I haven’t had a drink in my entire time at Yale. I’ve never had a pitcher at Naples, a beer at Rudy’s, a cup at Mory’s, a serving of sake at Samurai, or wine at a Master’s Tea. I’ve never been so ridiculously hammered that I couldn’t discern “Boola Boola” from “Go Cantabs!” (Can I get a show of hands: How many of you never left the tailgate?)

Nonetheless, I’ve still managed to enjoy the social scene here. People do things like dance and tell jokes, go to movies and enjoy the company of others without the need to get plastered. Besides, isn’t New Haven supposed to offer other things … like our fine selection of movie theaters and a nightlife that doesn’t revolve around getting vashnukad? Other than bars, the only other thing that seems to have no shortage of supply is pizzerias. Perhaps we do rely a bit too much on alcohol in our pursuit of relaxation — how many times have you been to Naples since they stopped serving?

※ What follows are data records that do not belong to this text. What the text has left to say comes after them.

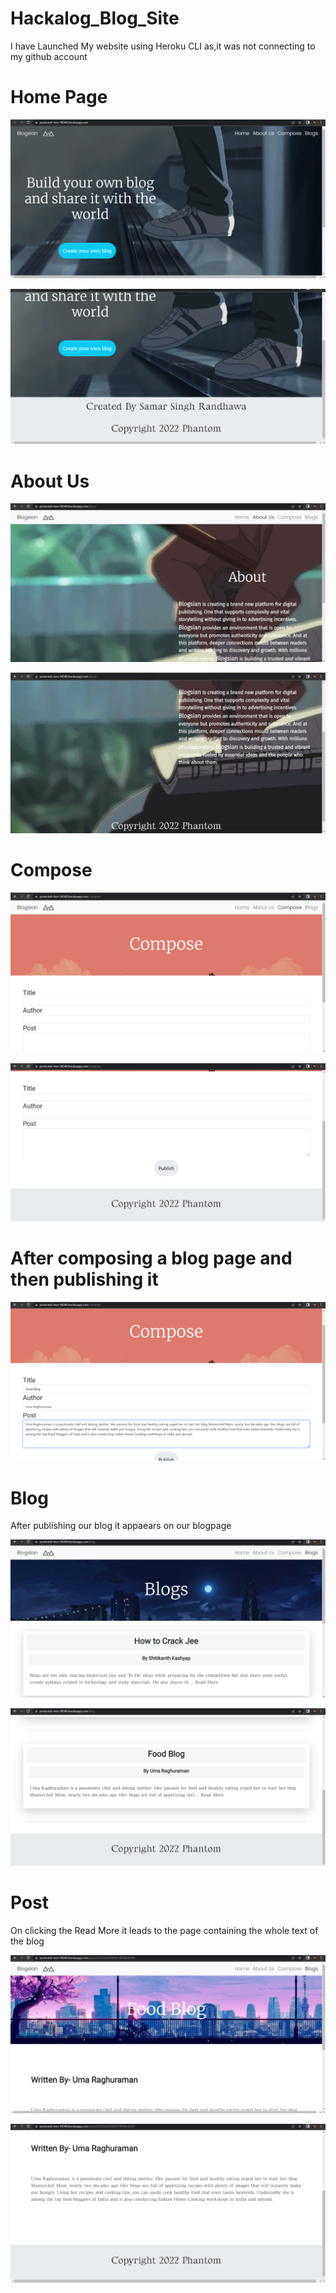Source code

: # Hackalog_Blog_Site

I have Launched My website using Heroku CLI as,it was not connecting to my github account

# Home Page

![alt text](https://github.com/Samar1110/Hackalog_Blog_Site/blob/master/readmeimg/1.png?raw=true)

![alt text](https://github.com/Samar1110/Hackalog_Blog_Site/blob/master/readmeimg/2.png?raw=true)

# About Us

![alt text](https://github.com/Samar1110/Hackalog_Blog_Site/blob/master/readmeimg/3.png?raw=true)

![alt text](https://github.com/Samar1110/Hackalog_Blog_Site/blob/master/readmeimg/4.png?raw=true)

# Compose

![alt text](https://github.com/Samar1110/Hackalog_Blog_Site/blob/master/readmeimg/5.png?raw=true)

![alt text](https://github.com/Samar1110/Hackalog_Blog_Site/blob/master/readmeimg/6.png?raw=true)

# After composing a blog page and then publishing it

![alt text](https://github.com/Samar1110/Hackalog_Blog_Site/blob/master/readmeimg/7.png?raw=true)

# Blog

After publishing our blog it appaears on our blogpage

![alt text](https://github.com/Samar1110/Hackalog_Blog_Site/blob/master/readmeimg/8.png?raw=true)

![alt text](https://github.com/Samar1110/Hackalog_Blog_Site/blob/master/readmeimg/9.png?raw=true)

# Post

On clicking the Read More it leads to the page containing the whole text of the blog 

![alt text](https://github.com/Samar1110/Hackalog_Blog_Site/blob/master/readmeimg/10.png?raw=true)

![alt text](https://github.com/Samar1110/Hackalog_Blog_Site/blob/master/readmeimg/11.png?raw=true)

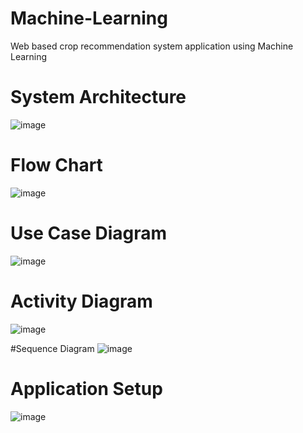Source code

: # Machine-Learning
Web based crop recommendation system application using Machine Learning

# System Architecture
![image](https://user-images.githubusercontent.com/76995828/222654554-5e5ab82e-3e3a-494d-941a-29d0b8a9d62f.png)

# Flow Chart
![image](https://user-images.githubusercontent.com/76995828/222654942-6531f5da-08eb-4c47-b177-0b7203b7af4b.png)

# Use Case Diagram
![image](https://user-images.githubusercontent.com/76995828/222657134-5221f8e2-8c52-4b7c-a04b-d8245dff1374.png)

# Activity Diagram
![image](https://user-images.githubusercontent.com/76995828/222655233-a2ee249b-a400-45c5-8463-88d94e7c01cd.png)

#Sequence Diagram
![image](https://user-images.githubusercontent.com/76995828/222655379-3b8cae22-accc-44e9-b6ec-37666bd74abb.png)

# Application Setup
![image](https://user-images.githubusercontent.com/76995828/222655505-4dc9a58d-4196-49ca-968a-ef1fb24905ff.png)
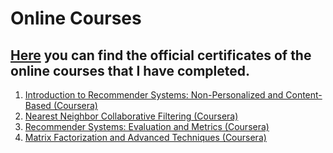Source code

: # Online Courses

## <a href="https://github.com/kalhorghazal/Online-Courses/tree/master/Certificates">Here</a> you can find the official certificates of the online courses that I have completed.
<ol>
	<li><a href="https://www.coursera.org/account/accomplishments/verify/5ZE7V3BPHZLH">Introduction to Recommender Systems: Non-Personalized and Content-Based (Coursera)</a></li>
  <li><a href="https://www.coursera.org/account/accomplishments/verify/MBMJE5AMXYPW">Nearest Neighbor Collaborative Filtering (Coursera)</a></li>
  <li><a href="https://www.coursera.org/account/accomplishments/verify/YSYJBV5FJ46X">Recommender Systems: Evaluation and Metrics (Coursera)</a></li>
  <li><a href="https://www.coursera.org/account/accomplishments/verify/XGBL5KH6RXCK">Matrix Factorization and Advanced Techniques (Coursera)</a></li>
</ol>
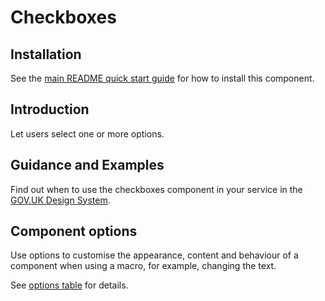 # Checkboxes

## Installation

See the [main README quick start guide](https://github.com/alphagov/govuk-frontend#quick-start) for how to install this component.

## Introduction

Let users select one or more options.

## Guidance and Examples

Find out when to use the checkboxes component in your service in the [GOV.UK Design System](https://design-system.service.gov.uk/components/checkboxes).

## Component options

Use options to customise the appearance, content and behaviour of a component when using a macro, for example, changing the text.

See [options table](https://design-system.service.gov.uk/components/checkboxes/#options-example-default) for details.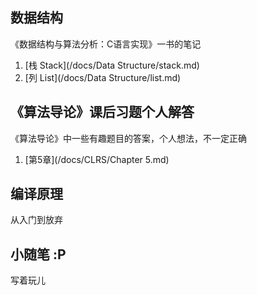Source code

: ## 数据结构

《数据结构与算法分析：C语言实现》一书的笔记

1. [栈 Stack](/docs/Data Structure/stack.md)
2. [列 List](/docs/Data Structure/list.md)

## 《算法导论》课后习题个人解答

《算法导论》中一些有趣题目的答案，个人想法，不一定正确

1. [第5章](/docs/CLRS/Chapter 5.md)

## 编译原理

从入门到放弃

## 小随笔 :P

写着玩儿
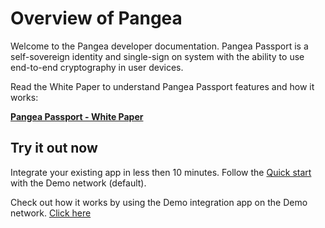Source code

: # Overview of Pangea

Welcome to the Pangea developer documentation. Pangea Passport is a self-sovereign identity and single-sign on system with the ability to use end-to-end cryptography in user devices.

Read the White Paper to understand Pangea Passport features and how it works:

[**Pangea Passport - White Paper**](https://www.canva.com/design/DAFnktNOWKU/Ps1zXw3XICaEMiB0R4Ghkg/view)

## Try it out now

Integrate your existing app in less then 10 minutes. Follow the [Quick start](build-web4-apps/start/start.md) with the Demo network (default).

Check out how it works by using the Demo integration app on the Demo network. [Click here](https://demo.pangea.web4.world/)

Ah yes, Naples Nights, that once all-encompassing Yale tradition that vanished along with its liquor license. Paraphrasing Virginia Slims (and by paraphrasing, I mean stealing verbatim) — “We’ve come a long way, baby.” So much has changed since I was a wide-eyed freshman, standing around sober while my suitemates got pissed on White Russians and Screwdrivers. Now, I stand around at BAR on a Tuesday night while my Law School friends and fellow seniors get blasted on overpriced beer, gin and tonic, and the occasional vodka-cran. Oh, and by “so much has changed” I mean “everyone still gets smashed.”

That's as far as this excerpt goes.